Work request:
State the number of lines that hold "layout" in the records below, with no other words.

Data extract:
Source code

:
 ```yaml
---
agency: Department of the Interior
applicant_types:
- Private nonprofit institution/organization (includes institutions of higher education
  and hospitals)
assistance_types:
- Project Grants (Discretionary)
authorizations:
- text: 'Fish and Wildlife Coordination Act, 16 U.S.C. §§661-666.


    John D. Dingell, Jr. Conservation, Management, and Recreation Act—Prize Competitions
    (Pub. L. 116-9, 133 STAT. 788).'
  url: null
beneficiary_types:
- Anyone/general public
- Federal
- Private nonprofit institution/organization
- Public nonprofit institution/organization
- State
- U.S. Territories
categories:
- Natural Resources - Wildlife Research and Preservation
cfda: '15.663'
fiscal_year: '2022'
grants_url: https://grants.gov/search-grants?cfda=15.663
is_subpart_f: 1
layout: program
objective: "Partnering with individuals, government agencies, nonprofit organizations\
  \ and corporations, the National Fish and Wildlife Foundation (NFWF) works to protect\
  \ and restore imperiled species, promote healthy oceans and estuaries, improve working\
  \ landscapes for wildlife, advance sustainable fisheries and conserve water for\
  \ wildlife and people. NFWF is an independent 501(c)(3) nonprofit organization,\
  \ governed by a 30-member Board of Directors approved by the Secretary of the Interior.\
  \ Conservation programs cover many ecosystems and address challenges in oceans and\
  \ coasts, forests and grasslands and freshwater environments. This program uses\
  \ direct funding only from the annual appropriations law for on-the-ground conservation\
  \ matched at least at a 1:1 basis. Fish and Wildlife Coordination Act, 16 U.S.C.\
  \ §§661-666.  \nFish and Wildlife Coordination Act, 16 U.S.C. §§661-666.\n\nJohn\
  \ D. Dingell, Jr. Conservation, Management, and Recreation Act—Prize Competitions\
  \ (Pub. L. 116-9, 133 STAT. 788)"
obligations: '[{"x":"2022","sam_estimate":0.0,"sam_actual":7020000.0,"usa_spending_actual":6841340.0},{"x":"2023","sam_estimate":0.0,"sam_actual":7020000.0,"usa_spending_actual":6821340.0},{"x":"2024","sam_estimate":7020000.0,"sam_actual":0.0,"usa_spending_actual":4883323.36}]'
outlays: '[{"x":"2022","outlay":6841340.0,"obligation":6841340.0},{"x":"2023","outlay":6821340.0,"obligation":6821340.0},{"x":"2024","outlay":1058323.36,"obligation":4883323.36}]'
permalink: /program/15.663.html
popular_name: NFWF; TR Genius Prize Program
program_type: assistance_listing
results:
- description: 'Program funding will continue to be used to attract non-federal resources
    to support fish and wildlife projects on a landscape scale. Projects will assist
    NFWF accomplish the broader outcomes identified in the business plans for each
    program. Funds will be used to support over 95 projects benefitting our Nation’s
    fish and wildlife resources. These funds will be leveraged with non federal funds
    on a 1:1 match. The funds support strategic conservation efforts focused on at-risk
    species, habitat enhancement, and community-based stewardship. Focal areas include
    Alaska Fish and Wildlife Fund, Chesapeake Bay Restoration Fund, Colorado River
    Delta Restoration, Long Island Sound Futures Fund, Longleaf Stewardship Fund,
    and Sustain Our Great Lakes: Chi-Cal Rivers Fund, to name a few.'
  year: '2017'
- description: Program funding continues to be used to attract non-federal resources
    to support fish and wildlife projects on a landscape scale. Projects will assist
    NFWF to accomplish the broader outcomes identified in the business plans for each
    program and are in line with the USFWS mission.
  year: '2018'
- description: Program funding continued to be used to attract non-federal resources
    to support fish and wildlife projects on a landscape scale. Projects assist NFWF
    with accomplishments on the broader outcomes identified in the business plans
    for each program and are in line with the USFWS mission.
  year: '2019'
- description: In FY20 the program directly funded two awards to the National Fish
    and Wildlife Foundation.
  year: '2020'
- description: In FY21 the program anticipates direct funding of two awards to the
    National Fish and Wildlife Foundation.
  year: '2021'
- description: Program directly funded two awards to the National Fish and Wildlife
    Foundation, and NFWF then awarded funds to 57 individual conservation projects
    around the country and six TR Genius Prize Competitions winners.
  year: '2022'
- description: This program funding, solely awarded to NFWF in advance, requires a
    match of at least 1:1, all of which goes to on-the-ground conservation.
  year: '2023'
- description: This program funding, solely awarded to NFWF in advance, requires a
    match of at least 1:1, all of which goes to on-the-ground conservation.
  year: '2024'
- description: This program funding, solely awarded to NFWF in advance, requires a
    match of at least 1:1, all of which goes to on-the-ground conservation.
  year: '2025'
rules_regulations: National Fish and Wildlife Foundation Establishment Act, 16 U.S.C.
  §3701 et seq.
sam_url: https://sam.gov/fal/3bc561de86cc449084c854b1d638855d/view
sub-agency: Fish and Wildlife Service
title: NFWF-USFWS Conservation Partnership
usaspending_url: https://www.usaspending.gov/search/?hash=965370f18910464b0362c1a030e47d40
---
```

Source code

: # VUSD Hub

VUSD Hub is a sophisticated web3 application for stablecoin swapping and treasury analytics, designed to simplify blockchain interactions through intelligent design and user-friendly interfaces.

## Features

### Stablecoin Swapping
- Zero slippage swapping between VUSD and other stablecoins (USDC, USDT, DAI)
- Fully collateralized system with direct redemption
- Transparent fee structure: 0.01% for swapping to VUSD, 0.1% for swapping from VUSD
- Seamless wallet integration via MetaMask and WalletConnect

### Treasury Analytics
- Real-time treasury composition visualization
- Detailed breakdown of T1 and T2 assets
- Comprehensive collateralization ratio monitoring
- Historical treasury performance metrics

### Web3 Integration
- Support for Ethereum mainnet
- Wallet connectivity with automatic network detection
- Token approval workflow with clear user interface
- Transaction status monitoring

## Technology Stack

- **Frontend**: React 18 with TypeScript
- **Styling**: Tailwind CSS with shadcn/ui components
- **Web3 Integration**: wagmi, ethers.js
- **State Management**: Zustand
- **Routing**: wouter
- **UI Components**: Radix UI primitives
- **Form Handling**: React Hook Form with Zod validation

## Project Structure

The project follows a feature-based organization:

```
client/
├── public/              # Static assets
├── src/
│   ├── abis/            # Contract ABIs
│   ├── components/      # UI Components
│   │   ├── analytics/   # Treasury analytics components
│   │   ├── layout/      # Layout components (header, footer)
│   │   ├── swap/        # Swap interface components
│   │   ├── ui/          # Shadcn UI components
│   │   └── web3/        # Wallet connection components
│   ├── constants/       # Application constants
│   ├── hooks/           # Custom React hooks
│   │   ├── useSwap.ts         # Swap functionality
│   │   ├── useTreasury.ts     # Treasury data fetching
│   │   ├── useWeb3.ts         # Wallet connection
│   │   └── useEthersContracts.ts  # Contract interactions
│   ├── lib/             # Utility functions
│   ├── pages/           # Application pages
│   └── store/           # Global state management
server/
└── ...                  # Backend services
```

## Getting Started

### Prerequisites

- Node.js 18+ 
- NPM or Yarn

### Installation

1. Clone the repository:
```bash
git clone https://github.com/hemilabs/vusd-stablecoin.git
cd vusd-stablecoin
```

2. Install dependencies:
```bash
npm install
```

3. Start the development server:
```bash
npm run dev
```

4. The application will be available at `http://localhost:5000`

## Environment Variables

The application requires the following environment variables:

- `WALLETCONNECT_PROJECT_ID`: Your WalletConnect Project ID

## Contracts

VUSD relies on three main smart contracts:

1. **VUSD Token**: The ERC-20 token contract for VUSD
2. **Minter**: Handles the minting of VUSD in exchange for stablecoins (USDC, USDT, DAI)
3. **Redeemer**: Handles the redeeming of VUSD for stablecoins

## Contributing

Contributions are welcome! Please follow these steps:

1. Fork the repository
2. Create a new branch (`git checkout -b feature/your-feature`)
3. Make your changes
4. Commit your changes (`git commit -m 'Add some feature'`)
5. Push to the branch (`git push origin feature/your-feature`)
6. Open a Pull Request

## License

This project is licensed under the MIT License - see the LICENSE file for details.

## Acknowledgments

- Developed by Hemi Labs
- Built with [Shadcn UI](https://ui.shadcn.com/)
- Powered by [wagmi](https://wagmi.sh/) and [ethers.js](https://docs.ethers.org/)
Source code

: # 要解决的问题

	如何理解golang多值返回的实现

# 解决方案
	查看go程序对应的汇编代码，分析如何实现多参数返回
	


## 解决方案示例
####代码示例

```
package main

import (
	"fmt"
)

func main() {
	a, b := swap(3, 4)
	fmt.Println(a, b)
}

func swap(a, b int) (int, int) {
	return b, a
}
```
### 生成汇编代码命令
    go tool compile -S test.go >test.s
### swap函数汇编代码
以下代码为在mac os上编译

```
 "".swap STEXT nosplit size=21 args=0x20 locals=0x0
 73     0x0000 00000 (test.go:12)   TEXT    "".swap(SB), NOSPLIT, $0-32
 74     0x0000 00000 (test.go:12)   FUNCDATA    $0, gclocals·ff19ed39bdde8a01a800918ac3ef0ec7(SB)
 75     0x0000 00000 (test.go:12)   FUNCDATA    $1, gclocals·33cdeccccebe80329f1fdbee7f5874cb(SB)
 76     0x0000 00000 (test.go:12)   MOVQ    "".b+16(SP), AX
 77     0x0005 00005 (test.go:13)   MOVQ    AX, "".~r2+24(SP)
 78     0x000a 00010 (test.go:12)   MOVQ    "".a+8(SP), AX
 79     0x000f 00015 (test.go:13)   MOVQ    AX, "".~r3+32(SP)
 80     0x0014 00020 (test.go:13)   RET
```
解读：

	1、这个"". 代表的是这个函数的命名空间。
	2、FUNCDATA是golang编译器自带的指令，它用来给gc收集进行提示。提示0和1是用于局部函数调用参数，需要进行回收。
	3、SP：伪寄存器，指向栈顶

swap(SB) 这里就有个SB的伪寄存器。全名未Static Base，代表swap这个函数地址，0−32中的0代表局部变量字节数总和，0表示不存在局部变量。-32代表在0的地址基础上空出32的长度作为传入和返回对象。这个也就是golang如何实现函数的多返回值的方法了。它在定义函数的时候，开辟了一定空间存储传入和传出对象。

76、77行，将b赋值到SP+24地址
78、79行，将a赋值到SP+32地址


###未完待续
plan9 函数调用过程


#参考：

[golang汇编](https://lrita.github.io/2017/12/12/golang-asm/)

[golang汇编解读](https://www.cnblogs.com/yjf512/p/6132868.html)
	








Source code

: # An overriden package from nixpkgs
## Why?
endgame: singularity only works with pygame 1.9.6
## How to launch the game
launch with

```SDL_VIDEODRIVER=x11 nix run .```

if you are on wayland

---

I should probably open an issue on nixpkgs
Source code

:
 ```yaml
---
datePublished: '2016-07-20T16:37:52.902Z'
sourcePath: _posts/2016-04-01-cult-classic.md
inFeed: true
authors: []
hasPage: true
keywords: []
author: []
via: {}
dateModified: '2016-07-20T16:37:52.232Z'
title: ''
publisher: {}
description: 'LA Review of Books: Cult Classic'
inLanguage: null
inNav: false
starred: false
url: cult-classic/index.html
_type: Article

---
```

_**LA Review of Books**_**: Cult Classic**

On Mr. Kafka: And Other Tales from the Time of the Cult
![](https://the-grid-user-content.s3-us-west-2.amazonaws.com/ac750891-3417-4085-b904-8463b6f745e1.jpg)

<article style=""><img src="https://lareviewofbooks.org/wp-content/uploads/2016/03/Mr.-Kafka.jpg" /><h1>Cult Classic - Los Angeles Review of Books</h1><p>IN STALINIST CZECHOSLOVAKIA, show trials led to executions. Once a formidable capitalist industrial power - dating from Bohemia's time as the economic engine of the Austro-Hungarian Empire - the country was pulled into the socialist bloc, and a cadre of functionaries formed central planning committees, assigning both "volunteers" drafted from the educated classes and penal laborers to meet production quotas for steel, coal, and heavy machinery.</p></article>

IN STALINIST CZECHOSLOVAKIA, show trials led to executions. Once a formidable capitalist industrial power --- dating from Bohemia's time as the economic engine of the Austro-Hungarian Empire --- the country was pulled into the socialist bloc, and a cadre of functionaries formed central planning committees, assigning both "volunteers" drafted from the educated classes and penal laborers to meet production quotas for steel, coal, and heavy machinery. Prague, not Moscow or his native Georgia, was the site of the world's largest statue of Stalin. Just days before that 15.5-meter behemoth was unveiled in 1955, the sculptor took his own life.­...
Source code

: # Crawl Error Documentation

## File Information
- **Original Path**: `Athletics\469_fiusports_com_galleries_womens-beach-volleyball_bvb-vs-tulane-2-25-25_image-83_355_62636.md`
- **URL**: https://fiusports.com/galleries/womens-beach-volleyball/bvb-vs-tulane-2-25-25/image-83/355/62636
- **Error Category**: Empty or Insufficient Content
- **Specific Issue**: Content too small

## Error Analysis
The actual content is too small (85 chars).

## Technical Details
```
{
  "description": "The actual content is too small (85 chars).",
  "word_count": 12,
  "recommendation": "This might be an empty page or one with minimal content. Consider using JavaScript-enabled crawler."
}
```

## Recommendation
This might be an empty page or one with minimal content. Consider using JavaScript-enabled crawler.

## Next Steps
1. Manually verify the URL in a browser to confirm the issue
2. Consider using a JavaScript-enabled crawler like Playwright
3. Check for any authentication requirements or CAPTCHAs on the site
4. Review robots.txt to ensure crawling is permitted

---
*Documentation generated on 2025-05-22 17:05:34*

Task answer:
2